Problem: Please return all lines in the listing holding the word "admission".

The input:

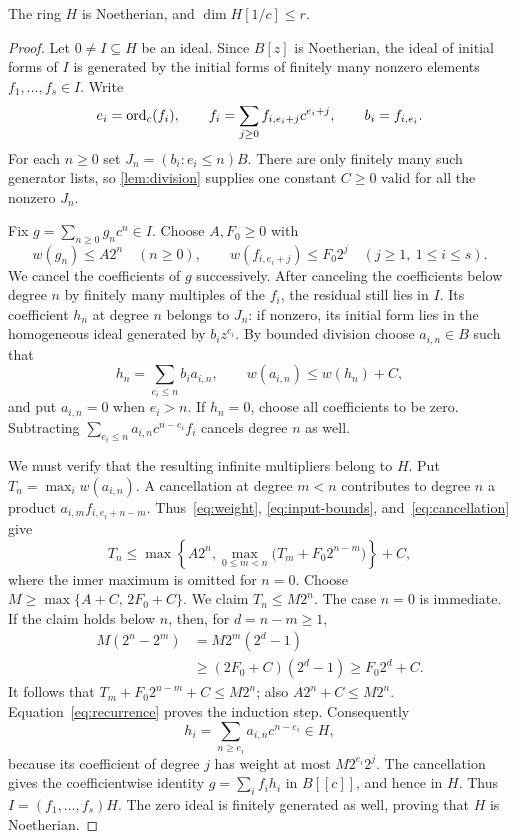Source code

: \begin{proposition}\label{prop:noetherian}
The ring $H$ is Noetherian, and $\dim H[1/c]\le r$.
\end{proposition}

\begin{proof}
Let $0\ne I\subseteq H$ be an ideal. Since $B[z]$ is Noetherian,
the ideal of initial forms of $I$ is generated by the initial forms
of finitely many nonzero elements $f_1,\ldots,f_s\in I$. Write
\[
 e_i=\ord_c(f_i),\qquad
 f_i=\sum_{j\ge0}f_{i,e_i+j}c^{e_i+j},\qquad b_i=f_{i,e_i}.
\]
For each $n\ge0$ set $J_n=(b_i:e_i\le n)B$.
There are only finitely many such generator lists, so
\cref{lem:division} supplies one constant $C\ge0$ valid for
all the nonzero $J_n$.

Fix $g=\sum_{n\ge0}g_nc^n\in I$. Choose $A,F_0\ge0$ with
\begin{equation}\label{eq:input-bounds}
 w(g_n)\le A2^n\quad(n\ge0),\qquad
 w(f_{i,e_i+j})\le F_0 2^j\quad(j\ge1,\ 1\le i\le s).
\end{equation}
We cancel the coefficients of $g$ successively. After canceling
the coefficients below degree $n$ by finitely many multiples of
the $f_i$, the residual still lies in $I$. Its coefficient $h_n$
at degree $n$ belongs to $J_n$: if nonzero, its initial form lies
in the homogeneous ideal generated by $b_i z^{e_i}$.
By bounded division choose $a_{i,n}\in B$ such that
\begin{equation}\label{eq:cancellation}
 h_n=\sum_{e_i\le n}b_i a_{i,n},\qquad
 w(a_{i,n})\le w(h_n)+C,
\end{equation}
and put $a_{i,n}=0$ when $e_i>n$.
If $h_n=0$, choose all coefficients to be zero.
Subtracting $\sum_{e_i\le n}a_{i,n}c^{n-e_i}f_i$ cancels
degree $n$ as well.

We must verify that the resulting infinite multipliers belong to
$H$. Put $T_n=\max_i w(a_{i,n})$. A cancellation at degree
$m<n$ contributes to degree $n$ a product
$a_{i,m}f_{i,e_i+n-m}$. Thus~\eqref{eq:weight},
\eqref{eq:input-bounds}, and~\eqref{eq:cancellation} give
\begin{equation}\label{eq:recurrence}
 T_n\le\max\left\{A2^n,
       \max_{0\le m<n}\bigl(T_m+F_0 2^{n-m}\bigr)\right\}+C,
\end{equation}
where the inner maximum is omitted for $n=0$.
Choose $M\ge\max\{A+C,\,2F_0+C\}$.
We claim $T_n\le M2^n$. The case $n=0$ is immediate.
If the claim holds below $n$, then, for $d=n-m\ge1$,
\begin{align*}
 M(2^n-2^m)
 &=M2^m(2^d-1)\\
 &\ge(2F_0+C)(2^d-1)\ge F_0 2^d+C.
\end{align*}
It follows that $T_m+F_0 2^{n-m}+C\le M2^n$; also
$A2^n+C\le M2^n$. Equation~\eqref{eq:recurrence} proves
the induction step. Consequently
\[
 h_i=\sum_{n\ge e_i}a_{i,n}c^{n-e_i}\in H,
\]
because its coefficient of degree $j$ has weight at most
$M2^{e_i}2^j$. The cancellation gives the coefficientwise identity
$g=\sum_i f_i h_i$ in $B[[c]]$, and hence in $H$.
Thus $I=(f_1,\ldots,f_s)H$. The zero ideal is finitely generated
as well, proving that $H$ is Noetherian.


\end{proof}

--

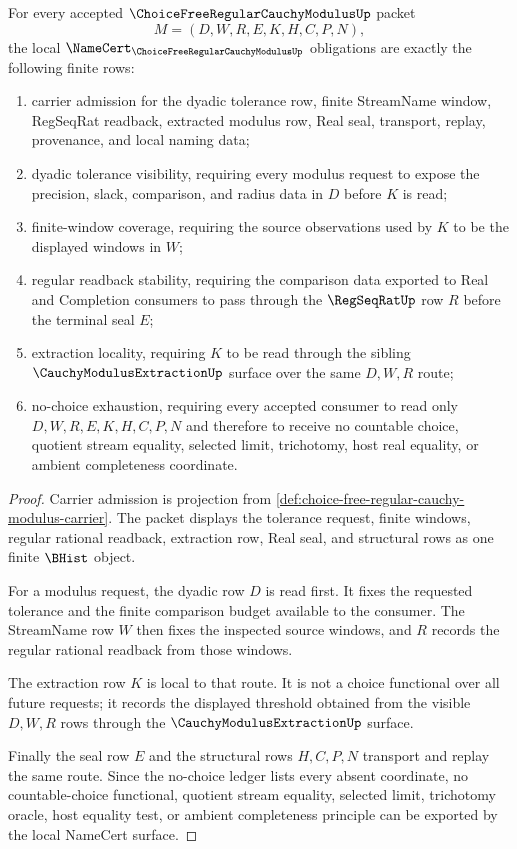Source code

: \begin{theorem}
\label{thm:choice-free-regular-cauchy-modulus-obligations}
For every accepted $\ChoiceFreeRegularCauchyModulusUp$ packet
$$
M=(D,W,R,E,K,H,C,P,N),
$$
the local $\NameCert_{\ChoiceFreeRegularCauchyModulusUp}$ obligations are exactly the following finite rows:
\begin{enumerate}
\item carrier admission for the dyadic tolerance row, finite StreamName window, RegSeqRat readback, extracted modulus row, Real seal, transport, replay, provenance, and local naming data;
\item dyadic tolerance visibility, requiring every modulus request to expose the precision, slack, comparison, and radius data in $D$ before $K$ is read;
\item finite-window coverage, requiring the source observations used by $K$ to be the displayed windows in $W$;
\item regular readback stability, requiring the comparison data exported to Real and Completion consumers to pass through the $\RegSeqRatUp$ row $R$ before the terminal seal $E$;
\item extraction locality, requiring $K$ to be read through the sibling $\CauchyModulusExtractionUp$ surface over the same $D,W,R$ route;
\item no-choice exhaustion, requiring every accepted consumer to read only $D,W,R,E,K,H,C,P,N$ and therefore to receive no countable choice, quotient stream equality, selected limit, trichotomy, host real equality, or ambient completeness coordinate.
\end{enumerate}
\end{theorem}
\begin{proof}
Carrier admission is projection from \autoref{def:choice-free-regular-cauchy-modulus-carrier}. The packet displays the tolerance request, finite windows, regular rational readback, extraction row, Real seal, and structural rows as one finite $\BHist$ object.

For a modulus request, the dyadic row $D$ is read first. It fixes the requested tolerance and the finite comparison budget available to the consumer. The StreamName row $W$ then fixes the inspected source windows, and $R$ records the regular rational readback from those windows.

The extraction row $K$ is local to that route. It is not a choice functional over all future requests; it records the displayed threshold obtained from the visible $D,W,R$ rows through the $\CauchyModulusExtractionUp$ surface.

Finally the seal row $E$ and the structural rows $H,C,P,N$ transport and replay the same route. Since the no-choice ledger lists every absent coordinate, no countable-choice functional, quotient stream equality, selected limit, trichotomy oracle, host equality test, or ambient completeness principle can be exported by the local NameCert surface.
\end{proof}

Your response:
\item carrier admission for the dyadic tolerance row, finite StreamName window, RegSeqRat readback, extracted modulus row, Real seal, transport, replay, provenance, and local naming data;
Carrier admission is projection from \autoref{def:choice-free-regular-cauchy-modulus-carrier}. The packet displays the tolerance request, finite windows, regular rational readback, extraction row, Real seal, and structural rows as one finite $\BHist$ object.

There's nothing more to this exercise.